Les systèmes réglementaires deviennent de plus en plus numériques
La déclaration fiscale est de plus en plus numérique, ce qui élève les exigences en matière de qualité des données.
L’IRS a abaissé le seuil de télédéclaration obligatoire à 10 déclarations d’informations agrégées ou plus, faisant de la déclaration électronique une exigence pratique pour de nombreuses organisations complexes. L’ancien système IRS FIRE doit également être arrêté après l’année fiscale 2025, les dépôts étant transférés vers la plateforme Modernized e-File.
Pour les équipes des grandes entreprises, cette évolution souligne la nécessité de disposer de données propres, validées et structurées avant la période de déclaration. Les systèmes de déclaration électronique peuvent améliorer l’efficacité, mais ils ne corrigent pas une documentation source défaillante.
La piste documentaire que les auditeurs s’attendent à trouver
Un dispositif de déclaration fiscale défendable doit permettre de remonter facilement d’un formulaire déposé à la documentation et à la logique décisionnelle qui l’étayent. La piste d’audit doit donc contenir davantage qu’une copie PDF d’un formulaire fiscal.
Des formulaires fiscaux à jour et complets
La documentation fiscale doit être à jour, complète et rattachée au bon dossier de bénéficiaire. Cela inclut les formulaires W-9 pour les personnes américaines, les formulaires W-8 pour les personnes et entités non américaines, le formulaire 8233 pour certaines demandes d’exonération conventionnelle, les auto-certifications pour les dispositifs de déclaration internationaux et les attestations de retenue à la source pour les structures d’intermédiaires plus complexes.
La difficulté est que la documentation ne reste pas valide indéfiniment. Les formulaires peuvent expirer. La situation d’un bénéficiaire peut changer. Une revendication conventionnelle peut ne plus s’appliquer. Le statut d’une entité étrangère peut devoir être revalidé. La préparation aux audits dépend de la capacité à savoir quels documents sont toujours valides et lesquels nécessitent un suivi.
Historique des validations
La validation est l’un des éléments les plus importants de la piste d’audit. Les organisations doivent pouvoir montrer si un formulaire a été contrôlé pour détecter des champs manquants, des combinaisons non valides, des revendications non étayées, des numéros d’identification fiscale incorrects ou des classifications d’entité incohérentes.

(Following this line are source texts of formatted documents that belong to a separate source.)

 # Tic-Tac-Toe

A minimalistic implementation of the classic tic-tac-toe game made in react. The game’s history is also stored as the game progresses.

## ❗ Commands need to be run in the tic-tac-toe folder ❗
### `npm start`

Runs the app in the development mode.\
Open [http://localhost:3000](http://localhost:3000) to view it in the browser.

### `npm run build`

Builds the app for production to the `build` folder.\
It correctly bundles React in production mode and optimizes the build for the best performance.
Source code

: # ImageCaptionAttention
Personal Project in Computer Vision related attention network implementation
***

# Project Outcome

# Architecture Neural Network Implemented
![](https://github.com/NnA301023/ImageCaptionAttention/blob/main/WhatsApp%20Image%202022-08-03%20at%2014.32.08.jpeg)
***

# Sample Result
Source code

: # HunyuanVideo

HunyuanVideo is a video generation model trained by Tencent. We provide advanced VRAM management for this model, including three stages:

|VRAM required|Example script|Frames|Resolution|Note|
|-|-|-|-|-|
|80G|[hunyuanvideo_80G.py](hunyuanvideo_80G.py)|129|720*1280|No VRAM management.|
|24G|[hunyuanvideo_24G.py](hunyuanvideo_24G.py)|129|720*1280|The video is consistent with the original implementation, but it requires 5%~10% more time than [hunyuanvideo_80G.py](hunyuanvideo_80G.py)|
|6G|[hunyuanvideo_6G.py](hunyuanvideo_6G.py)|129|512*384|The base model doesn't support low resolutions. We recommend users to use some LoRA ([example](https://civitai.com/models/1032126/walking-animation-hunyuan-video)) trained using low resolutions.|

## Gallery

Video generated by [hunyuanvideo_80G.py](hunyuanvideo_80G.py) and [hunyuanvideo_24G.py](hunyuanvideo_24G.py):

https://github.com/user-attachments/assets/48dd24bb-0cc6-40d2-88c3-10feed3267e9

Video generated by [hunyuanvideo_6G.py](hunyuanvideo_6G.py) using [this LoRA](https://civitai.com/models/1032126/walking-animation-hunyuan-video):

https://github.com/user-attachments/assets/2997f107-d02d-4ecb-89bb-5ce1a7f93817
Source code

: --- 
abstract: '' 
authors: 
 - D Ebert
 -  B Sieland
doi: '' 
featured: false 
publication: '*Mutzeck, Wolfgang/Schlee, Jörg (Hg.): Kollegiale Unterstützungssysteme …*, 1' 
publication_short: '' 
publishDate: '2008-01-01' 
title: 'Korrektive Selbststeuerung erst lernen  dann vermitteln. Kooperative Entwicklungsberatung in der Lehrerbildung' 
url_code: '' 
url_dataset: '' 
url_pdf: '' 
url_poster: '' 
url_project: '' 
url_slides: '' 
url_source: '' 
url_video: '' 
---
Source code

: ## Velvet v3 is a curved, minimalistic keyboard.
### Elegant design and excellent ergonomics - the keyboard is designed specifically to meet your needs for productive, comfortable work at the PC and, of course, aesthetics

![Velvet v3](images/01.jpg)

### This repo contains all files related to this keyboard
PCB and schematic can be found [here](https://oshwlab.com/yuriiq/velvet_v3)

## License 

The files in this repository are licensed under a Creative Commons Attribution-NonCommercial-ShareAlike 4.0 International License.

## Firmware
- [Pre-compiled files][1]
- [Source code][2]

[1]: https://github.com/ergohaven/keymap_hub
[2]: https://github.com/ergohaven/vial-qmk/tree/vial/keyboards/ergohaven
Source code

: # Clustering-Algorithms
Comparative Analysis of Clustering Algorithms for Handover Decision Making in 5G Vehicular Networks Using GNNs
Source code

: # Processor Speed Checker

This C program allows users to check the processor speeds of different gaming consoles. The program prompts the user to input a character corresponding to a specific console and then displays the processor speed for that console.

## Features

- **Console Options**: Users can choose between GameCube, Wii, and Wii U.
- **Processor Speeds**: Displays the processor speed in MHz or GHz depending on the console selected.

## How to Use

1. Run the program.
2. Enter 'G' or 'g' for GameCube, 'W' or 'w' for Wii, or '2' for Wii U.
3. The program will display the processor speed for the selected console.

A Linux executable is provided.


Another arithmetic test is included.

La validation doit intervenir au plus près de la collecte. Plus un problème est détecté tôt, moins il risque d’entraîner ultérieurement des erreurs de retenue, des erreurs de déclaration, des corrections et des avis.
Des décisions de retenue à la source reliées aux données sources
Les décisions de retenue à la source doivent pouvoir être rattachées à la documentation qui les justifie. C’est particulièrement important pour les bénéficiaires non américains, les revendications conventionnelles, les intermédiaires étrangers et les paiements soumis à une retenue de garantie ou à d’autres règles spéciales.
Si le taux de retenue a été calculé manuellement ou stocké séparément de la documentation du bénéficiaire, l’organisation peut avoir du mal à prouver pourquoi un taux donné a été utilisé. Un processus plus robuste relie le taux, la règle, le type de revenu, la classification du bénéficiaire et la documentation justificative au sein d’un workflow unique et auditable.
Corrections, exceptions et nouvelles sollicitations
La préparation aux audits dépend également de la manière dont l’organisation gère les problèmes. Les formulaires expirés, les échecs de vérification des numéros d’identification fiscale, les déclarations rejetées, les revendications non valides et les changements de situation ne doivent pas rester dans des échanges d’e-mails ou des feuilles de calcul informelles.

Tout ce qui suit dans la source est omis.